The answer must consist of every line from the entries that holds the word "我不再玩了".

--------------------

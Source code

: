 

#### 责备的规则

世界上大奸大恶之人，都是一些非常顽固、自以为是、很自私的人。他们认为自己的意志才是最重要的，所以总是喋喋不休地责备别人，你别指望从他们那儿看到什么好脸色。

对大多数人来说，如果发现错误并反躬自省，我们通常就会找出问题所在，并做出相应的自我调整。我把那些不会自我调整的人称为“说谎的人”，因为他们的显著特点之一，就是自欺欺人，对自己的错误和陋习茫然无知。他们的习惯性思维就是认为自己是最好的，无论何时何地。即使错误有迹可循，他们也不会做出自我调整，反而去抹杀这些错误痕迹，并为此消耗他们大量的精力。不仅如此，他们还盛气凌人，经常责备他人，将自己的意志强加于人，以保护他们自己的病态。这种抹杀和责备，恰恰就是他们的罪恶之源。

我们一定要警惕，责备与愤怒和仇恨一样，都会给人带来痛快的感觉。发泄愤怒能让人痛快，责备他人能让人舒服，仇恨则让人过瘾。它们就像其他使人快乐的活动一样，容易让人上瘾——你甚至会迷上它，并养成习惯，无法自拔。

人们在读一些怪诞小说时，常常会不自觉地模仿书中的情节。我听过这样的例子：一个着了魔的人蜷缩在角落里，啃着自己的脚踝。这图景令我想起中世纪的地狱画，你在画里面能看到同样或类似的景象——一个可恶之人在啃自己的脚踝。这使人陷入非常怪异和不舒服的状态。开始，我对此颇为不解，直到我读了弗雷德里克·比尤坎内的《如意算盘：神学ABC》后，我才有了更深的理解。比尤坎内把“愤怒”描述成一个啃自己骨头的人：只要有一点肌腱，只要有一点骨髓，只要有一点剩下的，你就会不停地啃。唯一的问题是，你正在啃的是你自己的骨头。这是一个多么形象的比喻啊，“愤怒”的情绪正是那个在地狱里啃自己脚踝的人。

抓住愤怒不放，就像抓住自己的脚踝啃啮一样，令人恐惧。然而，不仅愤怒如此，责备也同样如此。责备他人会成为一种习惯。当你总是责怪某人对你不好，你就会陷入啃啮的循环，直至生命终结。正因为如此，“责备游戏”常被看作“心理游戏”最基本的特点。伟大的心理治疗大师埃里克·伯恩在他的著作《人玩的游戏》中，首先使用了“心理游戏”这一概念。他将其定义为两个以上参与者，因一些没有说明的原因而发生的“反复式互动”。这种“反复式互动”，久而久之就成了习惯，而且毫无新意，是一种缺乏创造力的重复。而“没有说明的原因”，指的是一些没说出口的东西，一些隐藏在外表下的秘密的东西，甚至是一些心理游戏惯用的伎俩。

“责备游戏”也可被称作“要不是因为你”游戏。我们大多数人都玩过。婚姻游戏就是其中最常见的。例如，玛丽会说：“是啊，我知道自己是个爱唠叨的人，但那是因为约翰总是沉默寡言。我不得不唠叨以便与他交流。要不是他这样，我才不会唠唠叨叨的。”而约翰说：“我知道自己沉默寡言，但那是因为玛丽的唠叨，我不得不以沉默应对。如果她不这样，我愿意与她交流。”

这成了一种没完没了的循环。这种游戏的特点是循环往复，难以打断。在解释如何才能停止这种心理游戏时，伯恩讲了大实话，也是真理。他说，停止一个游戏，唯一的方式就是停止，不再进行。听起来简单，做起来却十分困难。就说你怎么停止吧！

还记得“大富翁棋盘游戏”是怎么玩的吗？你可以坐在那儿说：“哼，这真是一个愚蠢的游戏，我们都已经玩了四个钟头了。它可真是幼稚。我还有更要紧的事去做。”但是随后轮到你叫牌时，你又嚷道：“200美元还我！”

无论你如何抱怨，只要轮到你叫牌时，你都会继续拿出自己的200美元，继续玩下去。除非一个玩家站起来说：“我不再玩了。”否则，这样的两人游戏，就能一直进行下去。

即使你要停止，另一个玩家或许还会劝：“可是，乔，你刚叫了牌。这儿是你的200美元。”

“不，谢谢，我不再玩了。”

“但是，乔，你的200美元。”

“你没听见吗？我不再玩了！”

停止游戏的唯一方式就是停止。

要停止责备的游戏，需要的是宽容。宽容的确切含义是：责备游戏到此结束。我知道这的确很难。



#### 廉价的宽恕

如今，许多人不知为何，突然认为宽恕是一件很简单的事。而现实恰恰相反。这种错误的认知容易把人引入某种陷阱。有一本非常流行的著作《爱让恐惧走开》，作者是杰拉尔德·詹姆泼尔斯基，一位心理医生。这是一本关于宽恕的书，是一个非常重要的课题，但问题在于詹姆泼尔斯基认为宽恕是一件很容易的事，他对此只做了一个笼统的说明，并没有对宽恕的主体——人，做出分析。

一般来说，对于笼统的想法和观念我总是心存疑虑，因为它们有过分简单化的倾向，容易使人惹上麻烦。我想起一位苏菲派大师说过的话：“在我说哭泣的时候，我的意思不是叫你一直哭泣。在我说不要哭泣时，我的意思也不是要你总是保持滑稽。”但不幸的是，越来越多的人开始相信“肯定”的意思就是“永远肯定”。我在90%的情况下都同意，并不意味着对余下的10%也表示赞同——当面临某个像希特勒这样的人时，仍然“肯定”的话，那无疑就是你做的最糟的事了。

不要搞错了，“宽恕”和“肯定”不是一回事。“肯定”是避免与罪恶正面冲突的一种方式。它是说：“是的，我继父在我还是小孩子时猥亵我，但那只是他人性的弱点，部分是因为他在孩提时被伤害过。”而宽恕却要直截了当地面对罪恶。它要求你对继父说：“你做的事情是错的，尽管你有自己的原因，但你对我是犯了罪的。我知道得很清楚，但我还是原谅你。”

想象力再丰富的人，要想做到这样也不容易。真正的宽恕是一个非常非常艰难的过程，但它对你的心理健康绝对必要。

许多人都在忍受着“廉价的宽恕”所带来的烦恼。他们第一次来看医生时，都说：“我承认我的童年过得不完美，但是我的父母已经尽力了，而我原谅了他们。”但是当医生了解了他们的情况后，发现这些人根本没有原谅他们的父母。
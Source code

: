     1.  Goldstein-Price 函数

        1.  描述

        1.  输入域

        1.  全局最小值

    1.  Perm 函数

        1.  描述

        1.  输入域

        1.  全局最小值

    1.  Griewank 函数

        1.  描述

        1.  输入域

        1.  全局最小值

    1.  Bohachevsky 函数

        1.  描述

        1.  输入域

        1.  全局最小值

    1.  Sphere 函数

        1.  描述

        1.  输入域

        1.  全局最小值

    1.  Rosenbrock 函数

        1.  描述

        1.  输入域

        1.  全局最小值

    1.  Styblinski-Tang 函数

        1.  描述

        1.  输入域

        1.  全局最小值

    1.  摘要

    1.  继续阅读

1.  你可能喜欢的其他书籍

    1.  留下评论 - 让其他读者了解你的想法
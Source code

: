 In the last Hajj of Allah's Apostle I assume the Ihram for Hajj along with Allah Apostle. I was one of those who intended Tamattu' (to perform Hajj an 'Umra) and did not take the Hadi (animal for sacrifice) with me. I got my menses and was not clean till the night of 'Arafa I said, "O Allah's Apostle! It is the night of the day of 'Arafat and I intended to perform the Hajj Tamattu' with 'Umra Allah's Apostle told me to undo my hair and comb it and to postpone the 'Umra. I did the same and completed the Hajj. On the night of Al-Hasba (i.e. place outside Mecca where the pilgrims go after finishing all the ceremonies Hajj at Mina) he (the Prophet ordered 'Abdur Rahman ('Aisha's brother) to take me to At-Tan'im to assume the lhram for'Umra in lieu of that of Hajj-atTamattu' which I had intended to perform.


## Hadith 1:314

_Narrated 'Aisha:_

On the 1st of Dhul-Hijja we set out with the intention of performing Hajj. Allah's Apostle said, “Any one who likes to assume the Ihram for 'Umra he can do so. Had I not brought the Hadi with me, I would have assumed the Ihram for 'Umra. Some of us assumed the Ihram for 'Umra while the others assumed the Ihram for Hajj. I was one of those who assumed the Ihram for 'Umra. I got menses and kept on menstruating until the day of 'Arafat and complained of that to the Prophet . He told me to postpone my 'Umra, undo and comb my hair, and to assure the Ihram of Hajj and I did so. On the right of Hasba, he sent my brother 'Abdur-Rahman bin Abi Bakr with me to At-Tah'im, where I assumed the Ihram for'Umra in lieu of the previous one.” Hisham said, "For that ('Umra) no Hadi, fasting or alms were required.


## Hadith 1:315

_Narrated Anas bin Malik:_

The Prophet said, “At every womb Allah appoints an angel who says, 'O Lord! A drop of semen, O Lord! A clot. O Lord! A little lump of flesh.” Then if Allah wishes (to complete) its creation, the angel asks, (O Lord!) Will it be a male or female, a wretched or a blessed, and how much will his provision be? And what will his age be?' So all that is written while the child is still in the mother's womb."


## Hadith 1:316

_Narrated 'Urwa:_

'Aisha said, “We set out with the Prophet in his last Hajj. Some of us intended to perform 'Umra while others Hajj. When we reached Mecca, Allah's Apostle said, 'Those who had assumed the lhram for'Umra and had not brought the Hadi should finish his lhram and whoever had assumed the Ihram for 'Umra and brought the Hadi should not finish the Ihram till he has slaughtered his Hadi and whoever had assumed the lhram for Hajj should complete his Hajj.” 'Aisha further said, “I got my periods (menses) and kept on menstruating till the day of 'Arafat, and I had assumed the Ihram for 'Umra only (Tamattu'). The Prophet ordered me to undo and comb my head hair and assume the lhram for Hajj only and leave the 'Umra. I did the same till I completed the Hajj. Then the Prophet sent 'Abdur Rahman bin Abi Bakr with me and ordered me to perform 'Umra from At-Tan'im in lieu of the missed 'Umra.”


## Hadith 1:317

--------------------

§ Written solution:
无论你如何抱怨，只要轮到你叫牌时，你都会继续拿出自己的200美元，继续玩下去。除非一个玩家站起来说：“我不再玩了。”否则，这样的两人游戏，就能一直进行下去。
“不，谢谢，我不再玩了。”
“你没听见吗？我不再玩了！”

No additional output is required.